■ TASK: How many lines in the entries below contain "binaries"? Answer with the number only.

(Collected data)
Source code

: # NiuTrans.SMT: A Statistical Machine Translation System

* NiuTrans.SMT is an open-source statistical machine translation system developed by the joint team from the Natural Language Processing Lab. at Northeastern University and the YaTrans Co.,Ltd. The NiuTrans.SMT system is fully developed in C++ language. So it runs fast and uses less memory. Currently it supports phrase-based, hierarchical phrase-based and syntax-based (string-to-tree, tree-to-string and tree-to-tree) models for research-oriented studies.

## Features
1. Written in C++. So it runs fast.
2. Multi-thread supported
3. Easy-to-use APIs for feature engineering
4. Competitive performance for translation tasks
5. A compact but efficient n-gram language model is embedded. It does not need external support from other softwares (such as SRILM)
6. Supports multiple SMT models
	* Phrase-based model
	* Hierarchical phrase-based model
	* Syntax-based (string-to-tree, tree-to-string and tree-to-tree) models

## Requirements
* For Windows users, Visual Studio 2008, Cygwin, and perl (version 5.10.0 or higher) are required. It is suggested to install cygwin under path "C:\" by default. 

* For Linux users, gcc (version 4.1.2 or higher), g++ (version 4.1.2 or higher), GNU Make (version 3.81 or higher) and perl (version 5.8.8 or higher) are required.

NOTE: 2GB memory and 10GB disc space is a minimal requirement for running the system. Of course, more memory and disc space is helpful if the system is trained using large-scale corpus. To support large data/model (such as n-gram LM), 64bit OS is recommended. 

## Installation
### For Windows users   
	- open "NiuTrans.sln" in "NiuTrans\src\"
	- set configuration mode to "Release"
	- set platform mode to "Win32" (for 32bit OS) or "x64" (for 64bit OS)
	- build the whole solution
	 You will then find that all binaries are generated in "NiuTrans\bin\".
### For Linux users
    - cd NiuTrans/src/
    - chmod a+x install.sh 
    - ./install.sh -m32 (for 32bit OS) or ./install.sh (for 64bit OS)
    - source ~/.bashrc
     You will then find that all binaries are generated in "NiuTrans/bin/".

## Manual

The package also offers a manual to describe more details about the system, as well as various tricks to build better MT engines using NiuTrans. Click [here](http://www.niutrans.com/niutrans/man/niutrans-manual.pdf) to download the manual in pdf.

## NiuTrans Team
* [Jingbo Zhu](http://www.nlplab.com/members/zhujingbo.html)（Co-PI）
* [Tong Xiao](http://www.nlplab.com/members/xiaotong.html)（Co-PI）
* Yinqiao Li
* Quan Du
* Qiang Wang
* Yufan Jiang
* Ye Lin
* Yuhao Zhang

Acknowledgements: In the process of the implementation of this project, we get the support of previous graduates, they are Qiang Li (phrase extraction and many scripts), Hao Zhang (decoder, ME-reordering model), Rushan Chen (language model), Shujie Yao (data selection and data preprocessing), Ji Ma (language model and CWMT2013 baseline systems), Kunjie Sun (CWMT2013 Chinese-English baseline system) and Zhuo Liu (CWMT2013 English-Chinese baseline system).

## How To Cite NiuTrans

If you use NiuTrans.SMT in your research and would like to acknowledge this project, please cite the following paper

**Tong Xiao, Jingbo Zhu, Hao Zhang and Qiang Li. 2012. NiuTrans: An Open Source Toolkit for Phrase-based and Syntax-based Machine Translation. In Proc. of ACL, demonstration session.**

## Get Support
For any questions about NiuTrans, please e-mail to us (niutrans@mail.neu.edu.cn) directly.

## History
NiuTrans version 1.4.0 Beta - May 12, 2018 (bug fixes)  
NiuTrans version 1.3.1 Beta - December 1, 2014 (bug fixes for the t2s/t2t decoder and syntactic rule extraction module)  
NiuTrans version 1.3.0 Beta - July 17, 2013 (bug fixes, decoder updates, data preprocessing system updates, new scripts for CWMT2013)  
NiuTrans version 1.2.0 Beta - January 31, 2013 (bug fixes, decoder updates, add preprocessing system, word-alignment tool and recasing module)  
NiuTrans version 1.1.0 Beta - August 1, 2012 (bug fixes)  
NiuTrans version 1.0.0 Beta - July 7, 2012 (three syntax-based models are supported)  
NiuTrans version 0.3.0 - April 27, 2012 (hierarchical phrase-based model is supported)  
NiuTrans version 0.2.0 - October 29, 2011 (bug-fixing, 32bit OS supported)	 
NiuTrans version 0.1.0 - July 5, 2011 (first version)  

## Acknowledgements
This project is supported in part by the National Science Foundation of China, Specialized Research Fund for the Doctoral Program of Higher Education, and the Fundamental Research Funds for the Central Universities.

■ RESULT OF THIS TASK: 2